**WHAT TO PRODUCE:**
Transcribe all the data below exactly, leaving its pictures out.
┏━━
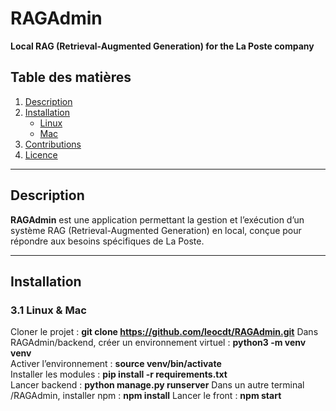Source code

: # RAGAdmin  
**Local RAG (Retrieval-Augmented Generation) for the La Poste company**

## Table des matières  
1. [Description](#description)   
2. [Installation](#installation)  
    - [Linux](#linux)  
    - [Mac](#mac)   
3. [Contributions](#contributions)  
4. [Licence](#licence)  

---

## Description  
**RAGAdmin** est une application permettant la gestion et l’exécution d’un système RAG (Retrieval-Augmented Generation) en local, conçue pour répondre aux besoins spécifiques de La Poste. 

---

## Installation  

### 3.1 Linux & Mac 
   
Cloner le projet : **git clone https://github.com/leocdt/RAGAdmin.git**
Dans RAGAdmin/backend, créer un environnement virtuel : **python3 -m venv venv**  
Activer l’environnement : **source venv/bin/activate**  
Installer les modules : **pip install -r requirements.txt**  
Lancer backend : **python manage.py runserver** 
Dans un autre terminal 
/RAGAdmin, installer npm : **npm install**
Lancer le front : **npm start**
┗━━
**TASK SOLUTION:**
Source code

: # RAGAdmin  
**Local RAG (Retrieval-Augmented Generation) for the La Poste company**

## Table des matières  
1. [Description](#description)   
2. [Installation](#installation)  
    - [Linux](#linux)  
    - [Mac](#mac)   
3. [Contributions](#contributions)  
4. [Licence](#licence)  

---

## Description  
**RAGAdmin** est une application permettant la gestion et l’exécution d’un système RAG (Retrieval-Augmented Generation) en local, conçue pour répondre aux besoins spécifiques de La Poste. 

---

## Installation  

### 3.1 Linux & Mac 
   
Cloner le projet : **git clone https://github.com/leocdt/RAGAdmin.git**
Dans RAGAdmin/backend, créer un environnement virtuel : **python3 -m venv venv**  
Activer l’environnement : **source venv/bin/activate**  
Installer les modules : **pip install -r requirements.txt**  
Lancer backend : **python manage.py runserver** 
Dans un autre terminal 
/RAGAdmin, installer npm : **npm install**
Lancer le front : **npm start**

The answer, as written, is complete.